Yusheng and Lo Hei

Intangible Cultural Heritage

Yusheng and Lo Hei

Lo hei 捞起 (Cantonese for ‘tossing up’) refers to the communal tossing of yusheng 鱼生, a dish comprising fish slices, vegetables, spices and condiments. Traditionally, the practice was commonly observed on Renri 人日, the seventh day of the first lunar month. Today, people can enjoy yusheng throughout the entire Chinese New Year period. Oftentimes, non-Chinese are also invited to participate in this festive activity, which symbolises togetherness and the hope for good fortune in the coming year.

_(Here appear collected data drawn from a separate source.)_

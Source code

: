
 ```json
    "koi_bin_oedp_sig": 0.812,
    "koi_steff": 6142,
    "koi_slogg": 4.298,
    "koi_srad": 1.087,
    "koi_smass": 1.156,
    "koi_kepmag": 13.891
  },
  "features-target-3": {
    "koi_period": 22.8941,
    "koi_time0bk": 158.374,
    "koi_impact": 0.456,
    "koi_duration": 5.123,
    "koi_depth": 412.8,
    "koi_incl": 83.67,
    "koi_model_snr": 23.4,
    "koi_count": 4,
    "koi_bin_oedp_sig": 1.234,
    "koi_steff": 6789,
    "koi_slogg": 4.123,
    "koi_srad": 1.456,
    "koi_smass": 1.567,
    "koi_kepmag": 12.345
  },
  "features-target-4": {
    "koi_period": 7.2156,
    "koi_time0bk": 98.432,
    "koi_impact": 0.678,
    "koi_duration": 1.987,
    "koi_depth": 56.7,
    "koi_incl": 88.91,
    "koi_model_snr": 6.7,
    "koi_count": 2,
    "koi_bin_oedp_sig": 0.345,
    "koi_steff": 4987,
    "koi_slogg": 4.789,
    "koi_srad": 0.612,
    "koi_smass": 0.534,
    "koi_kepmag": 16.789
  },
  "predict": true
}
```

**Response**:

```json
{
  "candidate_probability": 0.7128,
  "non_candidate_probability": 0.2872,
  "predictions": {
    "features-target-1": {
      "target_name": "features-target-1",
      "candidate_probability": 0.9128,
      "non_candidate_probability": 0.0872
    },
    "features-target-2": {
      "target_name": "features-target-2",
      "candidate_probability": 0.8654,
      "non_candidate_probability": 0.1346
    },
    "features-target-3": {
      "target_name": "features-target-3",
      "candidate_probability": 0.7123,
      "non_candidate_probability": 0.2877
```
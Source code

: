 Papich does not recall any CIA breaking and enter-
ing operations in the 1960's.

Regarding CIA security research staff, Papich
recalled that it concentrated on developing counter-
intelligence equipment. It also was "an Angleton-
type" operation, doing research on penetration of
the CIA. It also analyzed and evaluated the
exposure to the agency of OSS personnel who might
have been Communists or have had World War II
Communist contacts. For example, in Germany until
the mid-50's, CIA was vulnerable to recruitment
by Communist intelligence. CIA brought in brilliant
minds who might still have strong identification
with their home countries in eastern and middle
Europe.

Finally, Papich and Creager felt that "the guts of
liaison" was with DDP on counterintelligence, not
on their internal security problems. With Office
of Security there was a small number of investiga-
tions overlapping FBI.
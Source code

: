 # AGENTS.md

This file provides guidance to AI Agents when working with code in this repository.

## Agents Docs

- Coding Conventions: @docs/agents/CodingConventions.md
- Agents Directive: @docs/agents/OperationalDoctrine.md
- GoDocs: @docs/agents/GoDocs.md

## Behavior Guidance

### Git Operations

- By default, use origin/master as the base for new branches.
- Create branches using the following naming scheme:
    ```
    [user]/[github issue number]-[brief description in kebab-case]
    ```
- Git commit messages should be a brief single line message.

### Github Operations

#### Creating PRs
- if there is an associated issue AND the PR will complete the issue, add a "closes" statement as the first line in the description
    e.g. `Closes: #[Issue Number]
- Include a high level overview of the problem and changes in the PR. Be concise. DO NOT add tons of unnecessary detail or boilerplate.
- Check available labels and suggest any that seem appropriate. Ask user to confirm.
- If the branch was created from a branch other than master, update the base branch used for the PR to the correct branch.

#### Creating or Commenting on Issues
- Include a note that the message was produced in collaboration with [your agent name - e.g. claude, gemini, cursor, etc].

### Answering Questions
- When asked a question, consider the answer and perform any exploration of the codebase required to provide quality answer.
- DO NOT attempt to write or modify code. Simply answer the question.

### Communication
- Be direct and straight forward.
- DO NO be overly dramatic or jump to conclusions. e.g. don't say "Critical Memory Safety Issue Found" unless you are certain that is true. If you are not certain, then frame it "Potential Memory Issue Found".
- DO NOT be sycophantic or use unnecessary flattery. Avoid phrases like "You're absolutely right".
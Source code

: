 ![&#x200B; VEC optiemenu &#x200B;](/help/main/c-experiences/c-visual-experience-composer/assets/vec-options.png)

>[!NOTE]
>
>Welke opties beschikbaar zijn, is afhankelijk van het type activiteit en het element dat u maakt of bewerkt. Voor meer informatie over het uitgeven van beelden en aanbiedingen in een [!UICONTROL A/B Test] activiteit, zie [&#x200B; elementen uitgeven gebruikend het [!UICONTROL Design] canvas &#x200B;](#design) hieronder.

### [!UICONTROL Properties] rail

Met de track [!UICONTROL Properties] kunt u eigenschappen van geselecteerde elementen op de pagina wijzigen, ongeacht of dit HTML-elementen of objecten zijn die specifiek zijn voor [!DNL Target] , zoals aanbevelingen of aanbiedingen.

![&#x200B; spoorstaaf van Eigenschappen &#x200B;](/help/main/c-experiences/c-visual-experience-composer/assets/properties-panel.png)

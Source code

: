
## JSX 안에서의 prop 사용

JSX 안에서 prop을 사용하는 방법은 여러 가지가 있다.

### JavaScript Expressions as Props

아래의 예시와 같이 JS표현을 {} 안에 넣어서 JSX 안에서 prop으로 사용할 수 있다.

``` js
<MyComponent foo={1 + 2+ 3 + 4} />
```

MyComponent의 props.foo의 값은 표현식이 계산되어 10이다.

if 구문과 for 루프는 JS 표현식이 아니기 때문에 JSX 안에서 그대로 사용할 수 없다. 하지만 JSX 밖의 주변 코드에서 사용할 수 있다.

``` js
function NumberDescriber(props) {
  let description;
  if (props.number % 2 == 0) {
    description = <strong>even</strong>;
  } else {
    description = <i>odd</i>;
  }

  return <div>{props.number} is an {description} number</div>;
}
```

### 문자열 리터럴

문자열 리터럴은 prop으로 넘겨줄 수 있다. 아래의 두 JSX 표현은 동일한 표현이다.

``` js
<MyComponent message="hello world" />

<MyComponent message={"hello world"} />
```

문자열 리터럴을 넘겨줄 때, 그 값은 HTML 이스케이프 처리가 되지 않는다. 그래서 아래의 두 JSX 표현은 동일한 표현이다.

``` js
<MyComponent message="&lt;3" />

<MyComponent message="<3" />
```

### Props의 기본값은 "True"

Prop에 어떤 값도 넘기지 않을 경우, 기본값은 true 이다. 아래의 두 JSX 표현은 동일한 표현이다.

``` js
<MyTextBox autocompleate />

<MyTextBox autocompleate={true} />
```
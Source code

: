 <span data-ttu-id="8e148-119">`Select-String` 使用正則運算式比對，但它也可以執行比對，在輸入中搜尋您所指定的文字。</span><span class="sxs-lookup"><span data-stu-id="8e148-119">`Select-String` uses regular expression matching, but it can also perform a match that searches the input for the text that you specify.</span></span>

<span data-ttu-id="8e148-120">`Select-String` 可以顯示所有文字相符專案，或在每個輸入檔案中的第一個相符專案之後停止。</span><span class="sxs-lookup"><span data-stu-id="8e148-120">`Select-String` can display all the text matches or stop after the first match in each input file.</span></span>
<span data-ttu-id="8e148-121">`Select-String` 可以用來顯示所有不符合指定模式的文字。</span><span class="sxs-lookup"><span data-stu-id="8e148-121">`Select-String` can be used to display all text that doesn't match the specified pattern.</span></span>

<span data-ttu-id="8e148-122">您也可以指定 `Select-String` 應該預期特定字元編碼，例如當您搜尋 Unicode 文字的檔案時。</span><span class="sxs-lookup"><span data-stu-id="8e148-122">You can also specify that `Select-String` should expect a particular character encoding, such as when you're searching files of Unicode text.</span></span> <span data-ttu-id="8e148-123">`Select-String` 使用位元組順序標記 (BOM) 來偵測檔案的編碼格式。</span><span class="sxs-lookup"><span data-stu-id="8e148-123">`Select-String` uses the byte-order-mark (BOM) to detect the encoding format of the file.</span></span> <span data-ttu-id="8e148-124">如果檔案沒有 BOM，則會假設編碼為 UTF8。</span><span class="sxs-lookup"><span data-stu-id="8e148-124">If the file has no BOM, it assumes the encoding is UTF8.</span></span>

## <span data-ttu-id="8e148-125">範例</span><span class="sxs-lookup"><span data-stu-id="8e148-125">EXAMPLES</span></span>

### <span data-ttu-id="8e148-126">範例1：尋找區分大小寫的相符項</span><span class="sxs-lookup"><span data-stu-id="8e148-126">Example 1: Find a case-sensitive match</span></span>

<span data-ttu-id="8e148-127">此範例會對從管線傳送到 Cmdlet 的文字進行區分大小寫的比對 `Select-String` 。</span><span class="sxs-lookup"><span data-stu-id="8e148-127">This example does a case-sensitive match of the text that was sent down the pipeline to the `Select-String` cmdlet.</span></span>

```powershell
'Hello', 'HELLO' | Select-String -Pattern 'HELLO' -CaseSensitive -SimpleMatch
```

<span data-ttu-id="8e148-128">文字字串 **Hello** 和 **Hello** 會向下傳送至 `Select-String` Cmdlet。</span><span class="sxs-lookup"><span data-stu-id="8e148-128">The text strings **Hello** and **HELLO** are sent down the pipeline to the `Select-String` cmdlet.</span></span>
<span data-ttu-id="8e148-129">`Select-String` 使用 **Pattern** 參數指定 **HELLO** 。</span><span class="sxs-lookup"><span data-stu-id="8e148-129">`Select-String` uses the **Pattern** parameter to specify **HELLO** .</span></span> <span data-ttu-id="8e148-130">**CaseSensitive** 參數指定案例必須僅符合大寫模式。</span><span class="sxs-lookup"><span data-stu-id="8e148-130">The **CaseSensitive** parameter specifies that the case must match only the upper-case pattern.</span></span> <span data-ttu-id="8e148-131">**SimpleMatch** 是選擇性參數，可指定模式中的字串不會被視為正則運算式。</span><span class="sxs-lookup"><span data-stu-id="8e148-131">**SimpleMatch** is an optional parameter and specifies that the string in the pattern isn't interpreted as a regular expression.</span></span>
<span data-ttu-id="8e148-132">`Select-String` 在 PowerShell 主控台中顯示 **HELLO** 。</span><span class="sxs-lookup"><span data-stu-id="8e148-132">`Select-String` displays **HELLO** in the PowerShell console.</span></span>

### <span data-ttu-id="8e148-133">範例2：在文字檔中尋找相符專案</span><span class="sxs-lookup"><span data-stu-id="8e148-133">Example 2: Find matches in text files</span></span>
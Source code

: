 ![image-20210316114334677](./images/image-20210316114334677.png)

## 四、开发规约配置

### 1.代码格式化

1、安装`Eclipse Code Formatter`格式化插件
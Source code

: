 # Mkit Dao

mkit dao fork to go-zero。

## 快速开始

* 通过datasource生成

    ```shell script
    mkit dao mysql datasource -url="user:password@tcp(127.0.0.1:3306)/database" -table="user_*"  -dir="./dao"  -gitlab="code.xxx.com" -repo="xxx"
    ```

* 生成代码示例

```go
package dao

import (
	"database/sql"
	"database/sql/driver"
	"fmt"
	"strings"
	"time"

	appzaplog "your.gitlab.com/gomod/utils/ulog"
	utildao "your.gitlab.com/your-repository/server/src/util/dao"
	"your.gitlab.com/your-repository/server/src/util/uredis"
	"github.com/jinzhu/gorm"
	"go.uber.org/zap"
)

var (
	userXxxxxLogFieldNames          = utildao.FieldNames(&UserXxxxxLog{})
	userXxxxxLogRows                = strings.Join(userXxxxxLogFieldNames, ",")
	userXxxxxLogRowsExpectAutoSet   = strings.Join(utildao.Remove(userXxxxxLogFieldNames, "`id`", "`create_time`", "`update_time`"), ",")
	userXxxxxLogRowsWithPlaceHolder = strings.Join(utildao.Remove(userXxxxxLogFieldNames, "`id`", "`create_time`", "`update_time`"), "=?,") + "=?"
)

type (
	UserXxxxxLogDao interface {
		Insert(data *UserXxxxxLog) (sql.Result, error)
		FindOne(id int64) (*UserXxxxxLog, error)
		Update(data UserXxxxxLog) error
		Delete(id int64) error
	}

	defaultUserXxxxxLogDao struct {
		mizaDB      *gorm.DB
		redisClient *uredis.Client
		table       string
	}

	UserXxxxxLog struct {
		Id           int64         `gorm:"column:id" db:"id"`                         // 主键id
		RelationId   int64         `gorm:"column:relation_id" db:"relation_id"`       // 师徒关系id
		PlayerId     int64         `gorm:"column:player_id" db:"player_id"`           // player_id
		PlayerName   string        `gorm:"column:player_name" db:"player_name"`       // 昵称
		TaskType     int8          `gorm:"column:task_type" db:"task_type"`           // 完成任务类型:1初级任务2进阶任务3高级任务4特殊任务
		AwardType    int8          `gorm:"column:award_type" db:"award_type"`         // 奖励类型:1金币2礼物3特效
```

A key ingredient in yusheng, raw fish has been part of the Chinese culinary culture from as early as the Zhou Dynasty (circa 1046 BC–256 BC). By the end of the Qing Dynasty (1644–1911), the consumption of raw fish slices was largely limited to the southern Chinese province of Guangdong and the Chaoshan region. Cantonese and Teochew immigrants introduced the yusheng dish to Singapore and Malaysia in the 19th century.

The original yusheng was simple and had relatively few ingredients: raw fish, cucumber, radish and coriander were topped with vinegar, oil and sugar. The current colourful variation of the dish that is familiar to Singaporeans is known as the Qi Cai Yusheng 七彩鱼生 (‘Seven-Coloured Yusheng’). Many believe that the dish was adapted into its present familiar form by then-chef apprentices Sin Leong, Hooi Kok Wai, Tham Yui Kai and Lau Yoke Pui; the same four were later dubbed the ‘Four Heavenly Kings’ of Singapore’s culinary scene in the 1960s and 1970s. This new yusheng made its debut on the second day of Lunar New Year in 1964.

Others trace the origin of the modern-day yusheng to Loke Ching Fatt, a Chinese immigrant who settled in the Malaysian town of Seremban. He was said to have introduced his own colourful interpretation and multi-ingredient version of the traditional yusheng – the Sup Kum Yee Sang 十感鱼生 (‘Tenth Sense Yusheng’ in Cantonese) – in the 1940s.

Geographic Location

Besides Singapore, lo hei is also widely practised in Malaysia during the Chinese New Year period. While many choose to toss yusheng in Chinese restaurants, others prefer to do it at home, purchasing pre-packaged yusheng from food stalls or supermarkets, or making their own from scratch.

Communities Involved

Even though it is traditionally a Chinese custom, lo hei is also enjoyed by many from other communities. Different variations to yusheng – including vegetarian and halal ones – are available today to cater to the different dietary needs of people. Most Chinese restaurants offer the dish during the Chinese New Year period, and waitstaff are usually able to recite the auspicious phrases that set the stage for lo hei.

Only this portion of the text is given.